Puede ser que uno de los muchos recuerdos que guardo de mi niñez en la memoria, y que incluso me llegó a marcar más en mi modo de ser, haya sido el que paso a relatar.
En aquellos tiempos tan lejanos de mi niñez, recién terminada la guerra, en el barrio en que yo habitaba, la miseria en que vivía mucha gente se veía tan clara por todas partes como cuando uno se mira ante un limpio y pulido espejo.
El dinero era escaso, por no decir nulo, en muchas familias donde habían niños pequeños y gente vieja que necesitaba alimentos, los unos para crecer sanos y los otros para no morir tan pronto, sólo tenían lo que el cabeza de familia podía traer a casa, unas veces cogiendo de las huertas a escondidas y muchas otras por las noches, lo que los labradores pudientes sembraban en sus campos, que eran los únicos que se veían con la piel lustrosa y la sonrisa en los labios.

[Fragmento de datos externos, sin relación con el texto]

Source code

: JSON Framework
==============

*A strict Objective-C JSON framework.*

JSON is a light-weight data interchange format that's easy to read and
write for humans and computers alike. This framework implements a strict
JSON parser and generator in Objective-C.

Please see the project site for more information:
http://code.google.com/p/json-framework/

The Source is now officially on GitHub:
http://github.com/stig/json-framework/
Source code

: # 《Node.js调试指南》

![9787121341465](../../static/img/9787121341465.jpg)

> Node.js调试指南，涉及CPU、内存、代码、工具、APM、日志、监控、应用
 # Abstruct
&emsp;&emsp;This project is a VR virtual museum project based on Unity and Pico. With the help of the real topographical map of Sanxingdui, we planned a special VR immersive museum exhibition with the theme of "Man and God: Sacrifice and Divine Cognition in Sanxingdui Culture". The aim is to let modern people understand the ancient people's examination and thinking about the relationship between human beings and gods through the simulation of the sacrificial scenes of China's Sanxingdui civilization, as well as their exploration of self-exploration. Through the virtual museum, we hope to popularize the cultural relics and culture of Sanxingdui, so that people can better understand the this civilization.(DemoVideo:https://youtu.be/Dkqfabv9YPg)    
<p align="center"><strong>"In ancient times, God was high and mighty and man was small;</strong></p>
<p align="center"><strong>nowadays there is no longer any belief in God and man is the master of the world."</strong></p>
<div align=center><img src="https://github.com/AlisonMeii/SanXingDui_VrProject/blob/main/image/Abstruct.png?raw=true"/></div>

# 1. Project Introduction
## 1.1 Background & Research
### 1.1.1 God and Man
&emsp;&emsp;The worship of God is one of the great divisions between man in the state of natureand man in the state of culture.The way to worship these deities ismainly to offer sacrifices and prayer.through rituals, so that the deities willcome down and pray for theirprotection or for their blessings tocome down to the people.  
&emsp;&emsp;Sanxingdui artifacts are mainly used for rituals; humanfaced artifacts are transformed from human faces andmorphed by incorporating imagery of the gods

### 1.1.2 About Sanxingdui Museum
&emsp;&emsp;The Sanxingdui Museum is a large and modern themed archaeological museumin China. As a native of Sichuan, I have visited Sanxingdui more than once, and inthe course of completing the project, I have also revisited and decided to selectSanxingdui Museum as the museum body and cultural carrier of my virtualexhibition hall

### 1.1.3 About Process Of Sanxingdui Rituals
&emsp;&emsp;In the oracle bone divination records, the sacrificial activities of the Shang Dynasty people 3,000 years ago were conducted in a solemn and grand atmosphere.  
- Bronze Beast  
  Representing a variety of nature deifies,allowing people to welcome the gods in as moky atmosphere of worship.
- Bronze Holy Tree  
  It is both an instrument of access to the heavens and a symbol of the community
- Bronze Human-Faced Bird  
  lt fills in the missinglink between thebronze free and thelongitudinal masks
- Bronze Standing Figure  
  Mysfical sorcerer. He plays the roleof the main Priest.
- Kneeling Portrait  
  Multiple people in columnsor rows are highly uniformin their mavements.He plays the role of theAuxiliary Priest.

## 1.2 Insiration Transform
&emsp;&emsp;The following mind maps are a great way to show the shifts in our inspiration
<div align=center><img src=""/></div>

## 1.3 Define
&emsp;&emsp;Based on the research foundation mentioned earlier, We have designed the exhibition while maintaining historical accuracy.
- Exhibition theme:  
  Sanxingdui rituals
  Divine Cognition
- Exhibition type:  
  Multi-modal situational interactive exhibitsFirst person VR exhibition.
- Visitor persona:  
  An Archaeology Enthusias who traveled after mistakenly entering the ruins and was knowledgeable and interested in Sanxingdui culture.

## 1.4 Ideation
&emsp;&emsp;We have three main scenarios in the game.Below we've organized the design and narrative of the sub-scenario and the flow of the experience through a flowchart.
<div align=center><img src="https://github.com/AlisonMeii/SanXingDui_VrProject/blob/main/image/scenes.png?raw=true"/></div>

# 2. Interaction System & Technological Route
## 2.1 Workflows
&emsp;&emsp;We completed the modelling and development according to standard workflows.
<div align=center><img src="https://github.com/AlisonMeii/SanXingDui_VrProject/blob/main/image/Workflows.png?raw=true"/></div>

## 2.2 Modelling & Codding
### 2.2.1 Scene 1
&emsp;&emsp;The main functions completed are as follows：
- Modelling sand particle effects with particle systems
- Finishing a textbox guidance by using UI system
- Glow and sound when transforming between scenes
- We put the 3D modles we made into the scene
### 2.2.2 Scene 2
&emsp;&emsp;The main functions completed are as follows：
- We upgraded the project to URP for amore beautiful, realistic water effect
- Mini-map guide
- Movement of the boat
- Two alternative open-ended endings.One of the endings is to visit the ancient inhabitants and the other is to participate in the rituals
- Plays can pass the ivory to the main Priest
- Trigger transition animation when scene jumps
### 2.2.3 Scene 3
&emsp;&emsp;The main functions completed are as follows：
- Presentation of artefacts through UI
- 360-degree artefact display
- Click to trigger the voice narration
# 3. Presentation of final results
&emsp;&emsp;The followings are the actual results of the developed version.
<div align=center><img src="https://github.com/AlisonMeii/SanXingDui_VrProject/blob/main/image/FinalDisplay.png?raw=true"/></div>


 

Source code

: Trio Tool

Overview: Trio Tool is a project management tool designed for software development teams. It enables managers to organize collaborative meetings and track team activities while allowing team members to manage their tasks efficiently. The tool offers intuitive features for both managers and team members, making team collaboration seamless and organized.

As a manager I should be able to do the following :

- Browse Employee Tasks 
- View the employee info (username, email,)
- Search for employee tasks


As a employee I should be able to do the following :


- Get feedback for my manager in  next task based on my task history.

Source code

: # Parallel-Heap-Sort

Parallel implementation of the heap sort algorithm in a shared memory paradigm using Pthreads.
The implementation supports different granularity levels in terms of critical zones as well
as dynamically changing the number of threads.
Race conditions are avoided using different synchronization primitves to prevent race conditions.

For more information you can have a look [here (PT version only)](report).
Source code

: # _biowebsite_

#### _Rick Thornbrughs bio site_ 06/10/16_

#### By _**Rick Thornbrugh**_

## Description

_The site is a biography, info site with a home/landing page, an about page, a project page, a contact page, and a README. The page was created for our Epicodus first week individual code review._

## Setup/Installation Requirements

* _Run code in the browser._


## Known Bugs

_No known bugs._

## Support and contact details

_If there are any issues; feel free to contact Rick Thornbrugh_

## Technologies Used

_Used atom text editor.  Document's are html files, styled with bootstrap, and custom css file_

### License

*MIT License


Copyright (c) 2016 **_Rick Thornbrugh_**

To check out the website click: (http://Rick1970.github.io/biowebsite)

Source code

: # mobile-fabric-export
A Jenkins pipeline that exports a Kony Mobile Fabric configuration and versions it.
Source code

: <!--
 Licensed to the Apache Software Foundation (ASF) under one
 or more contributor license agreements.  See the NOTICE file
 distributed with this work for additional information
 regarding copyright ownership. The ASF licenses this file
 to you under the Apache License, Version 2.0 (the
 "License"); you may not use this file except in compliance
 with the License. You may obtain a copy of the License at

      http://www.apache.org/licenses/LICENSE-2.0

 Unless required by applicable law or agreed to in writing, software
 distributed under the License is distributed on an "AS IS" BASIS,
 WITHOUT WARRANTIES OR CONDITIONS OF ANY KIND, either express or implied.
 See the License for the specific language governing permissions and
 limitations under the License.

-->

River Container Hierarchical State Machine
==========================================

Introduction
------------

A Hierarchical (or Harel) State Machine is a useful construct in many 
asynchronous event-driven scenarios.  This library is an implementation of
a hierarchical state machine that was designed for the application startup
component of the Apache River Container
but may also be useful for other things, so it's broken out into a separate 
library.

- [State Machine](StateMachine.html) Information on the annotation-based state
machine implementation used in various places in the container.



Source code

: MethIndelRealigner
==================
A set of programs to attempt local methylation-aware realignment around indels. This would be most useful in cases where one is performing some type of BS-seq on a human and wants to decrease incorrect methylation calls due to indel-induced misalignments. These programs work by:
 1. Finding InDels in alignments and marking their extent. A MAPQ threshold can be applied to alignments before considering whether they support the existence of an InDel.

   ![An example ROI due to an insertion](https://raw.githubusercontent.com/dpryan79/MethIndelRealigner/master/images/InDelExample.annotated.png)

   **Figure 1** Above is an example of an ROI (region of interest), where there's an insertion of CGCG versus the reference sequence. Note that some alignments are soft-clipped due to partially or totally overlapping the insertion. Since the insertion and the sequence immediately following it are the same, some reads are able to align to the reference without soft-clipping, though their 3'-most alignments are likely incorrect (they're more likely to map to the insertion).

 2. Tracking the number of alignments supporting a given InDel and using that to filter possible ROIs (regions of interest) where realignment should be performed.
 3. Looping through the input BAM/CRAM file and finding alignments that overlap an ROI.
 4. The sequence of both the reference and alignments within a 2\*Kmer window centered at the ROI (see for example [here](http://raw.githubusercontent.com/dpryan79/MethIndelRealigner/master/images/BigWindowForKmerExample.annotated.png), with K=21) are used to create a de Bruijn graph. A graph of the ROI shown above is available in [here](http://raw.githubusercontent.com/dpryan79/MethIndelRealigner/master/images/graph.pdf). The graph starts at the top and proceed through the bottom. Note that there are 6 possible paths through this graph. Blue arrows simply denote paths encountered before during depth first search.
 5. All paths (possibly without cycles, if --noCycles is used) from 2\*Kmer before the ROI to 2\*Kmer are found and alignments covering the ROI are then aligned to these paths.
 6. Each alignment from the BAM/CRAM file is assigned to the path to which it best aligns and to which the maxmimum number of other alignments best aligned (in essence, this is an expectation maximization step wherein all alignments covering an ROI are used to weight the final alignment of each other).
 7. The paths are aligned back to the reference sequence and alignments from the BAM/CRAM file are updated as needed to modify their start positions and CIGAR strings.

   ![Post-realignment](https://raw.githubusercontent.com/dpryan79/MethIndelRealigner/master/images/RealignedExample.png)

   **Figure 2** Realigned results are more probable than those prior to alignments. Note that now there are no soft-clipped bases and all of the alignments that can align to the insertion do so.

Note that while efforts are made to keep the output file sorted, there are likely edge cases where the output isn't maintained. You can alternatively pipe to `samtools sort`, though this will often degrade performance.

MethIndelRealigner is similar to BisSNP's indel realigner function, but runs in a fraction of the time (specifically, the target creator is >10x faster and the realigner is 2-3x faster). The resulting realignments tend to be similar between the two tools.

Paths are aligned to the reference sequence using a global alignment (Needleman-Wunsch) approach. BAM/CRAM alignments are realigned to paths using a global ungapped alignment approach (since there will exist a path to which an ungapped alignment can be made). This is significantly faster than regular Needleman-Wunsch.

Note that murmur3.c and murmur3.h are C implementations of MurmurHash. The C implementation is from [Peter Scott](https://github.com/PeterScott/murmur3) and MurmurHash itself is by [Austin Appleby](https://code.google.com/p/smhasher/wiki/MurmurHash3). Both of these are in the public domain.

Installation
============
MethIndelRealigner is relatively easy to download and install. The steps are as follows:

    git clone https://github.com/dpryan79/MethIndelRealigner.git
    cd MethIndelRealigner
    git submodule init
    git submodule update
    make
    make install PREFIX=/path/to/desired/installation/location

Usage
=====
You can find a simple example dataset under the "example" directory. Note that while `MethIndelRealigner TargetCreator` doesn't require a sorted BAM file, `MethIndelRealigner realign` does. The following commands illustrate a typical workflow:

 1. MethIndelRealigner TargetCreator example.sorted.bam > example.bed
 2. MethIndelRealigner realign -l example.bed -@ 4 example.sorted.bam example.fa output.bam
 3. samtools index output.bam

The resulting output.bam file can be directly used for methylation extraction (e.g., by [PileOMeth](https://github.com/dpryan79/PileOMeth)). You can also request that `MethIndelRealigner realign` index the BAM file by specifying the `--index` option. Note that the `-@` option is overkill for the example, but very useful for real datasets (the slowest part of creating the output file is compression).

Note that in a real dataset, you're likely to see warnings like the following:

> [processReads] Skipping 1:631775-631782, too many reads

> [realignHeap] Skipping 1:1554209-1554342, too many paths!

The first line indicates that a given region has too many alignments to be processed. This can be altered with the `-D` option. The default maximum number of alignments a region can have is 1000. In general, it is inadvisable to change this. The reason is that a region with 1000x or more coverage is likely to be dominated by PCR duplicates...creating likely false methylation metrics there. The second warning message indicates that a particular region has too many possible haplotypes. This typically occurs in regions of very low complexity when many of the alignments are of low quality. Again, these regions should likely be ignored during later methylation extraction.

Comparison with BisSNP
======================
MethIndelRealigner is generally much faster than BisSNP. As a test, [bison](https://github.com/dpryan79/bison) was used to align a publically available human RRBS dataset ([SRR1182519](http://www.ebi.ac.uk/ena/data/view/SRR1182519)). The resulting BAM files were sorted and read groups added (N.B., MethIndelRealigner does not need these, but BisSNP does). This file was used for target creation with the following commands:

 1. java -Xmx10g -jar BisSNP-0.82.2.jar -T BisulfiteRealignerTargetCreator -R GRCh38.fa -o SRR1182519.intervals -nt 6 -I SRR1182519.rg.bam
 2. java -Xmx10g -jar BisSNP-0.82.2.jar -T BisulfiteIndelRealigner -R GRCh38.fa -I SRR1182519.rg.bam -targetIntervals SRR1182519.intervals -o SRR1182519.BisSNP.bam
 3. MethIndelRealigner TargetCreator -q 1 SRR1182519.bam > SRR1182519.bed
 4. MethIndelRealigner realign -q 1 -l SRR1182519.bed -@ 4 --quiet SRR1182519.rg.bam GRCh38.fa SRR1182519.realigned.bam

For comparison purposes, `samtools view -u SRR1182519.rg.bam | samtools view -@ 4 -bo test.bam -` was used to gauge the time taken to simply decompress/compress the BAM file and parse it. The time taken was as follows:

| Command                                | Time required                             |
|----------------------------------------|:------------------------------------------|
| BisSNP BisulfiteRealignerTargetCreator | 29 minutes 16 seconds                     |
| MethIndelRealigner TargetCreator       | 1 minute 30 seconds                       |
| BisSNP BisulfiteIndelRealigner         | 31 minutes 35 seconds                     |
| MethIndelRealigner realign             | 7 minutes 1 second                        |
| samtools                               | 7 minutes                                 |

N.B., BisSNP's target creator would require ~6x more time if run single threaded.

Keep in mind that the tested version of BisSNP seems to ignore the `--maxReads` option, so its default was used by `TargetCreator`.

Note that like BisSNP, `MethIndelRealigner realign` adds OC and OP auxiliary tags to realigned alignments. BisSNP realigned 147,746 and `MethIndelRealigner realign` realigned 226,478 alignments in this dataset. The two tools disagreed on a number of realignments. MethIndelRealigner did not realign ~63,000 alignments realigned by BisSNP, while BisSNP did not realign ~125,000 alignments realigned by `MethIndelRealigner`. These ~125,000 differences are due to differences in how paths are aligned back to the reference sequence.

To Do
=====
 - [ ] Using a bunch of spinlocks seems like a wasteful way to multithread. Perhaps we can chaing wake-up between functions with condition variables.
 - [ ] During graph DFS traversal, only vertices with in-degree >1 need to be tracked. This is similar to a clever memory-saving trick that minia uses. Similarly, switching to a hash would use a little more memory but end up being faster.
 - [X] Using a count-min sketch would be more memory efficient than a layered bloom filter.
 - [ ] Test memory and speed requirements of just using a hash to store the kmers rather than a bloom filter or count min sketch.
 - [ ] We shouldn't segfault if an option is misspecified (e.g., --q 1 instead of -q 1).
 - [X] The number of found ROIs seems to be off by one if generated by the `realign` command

Mi barrio estaba poblado de gente pobre que sólo se sustentaba del mismo jornal que el rico labrador le daba de uvas a peras.
El país había quedado desolado, sólo habitable para los ricos, para los que habían ganado aquella guerra, para los amos; los vencidos no tenían derecho a nada, únicamente a subsistir cada uno según sus fuerzas y su propia iniciativa. Los mas flojos de espíritu y decisión, la miseria se los comía con graves enfermedades que irremisiblemente terminaban con la muerte.
Mi barrio, donde yo nací y donde creo moriré era, como ya he dicho, un barrio pobre. Las calles de tierra y con grandes pendientes, muchas de ellas; cuando llovía se ponían intransitables, pues el agua volvía la tierra en barro y en el centro de muchas calles se formaban grandes desgarros formando barrancos que hasta los carros, que entonces era lo único que transitaba, muchas veces les imposibilitaban pasar por muchas de ellas.
Entonces, cuando llovía, se veía a los hombres con la cara seria, sin sonrisa, apoyados en el quicio de sus casas, pensativos, sin saber que hacer, sin tener nada, sólo tenían una familia que alimentar pero, vuelvo a repetir, ¡sin tener nada!
En este relato tendría muchas cosas que decir sobre lo ultimo escrito, pero se haría interminable y posiblemente no sabría describirlo tal como era, tal como lo viví.
Aquella mañana, mi madre me despertó y me dijo que me iba con ella a hacer la compra. Aún lo recuerdo como si estuviera viviéndolo, me lavo la cara y con aquel gran peine me arreglo el pelo, con aquella raya a un lado de mi cabeza, tan recta que parecía que hubiera usado una regla, de tan bien hecha que la dejaba. Mi pelo, en aquel tiempo, oía decir a la gente que parecía oro de tan rubio que lo tenia, hoy cuando me miro al espejo veo más blanco que dorado.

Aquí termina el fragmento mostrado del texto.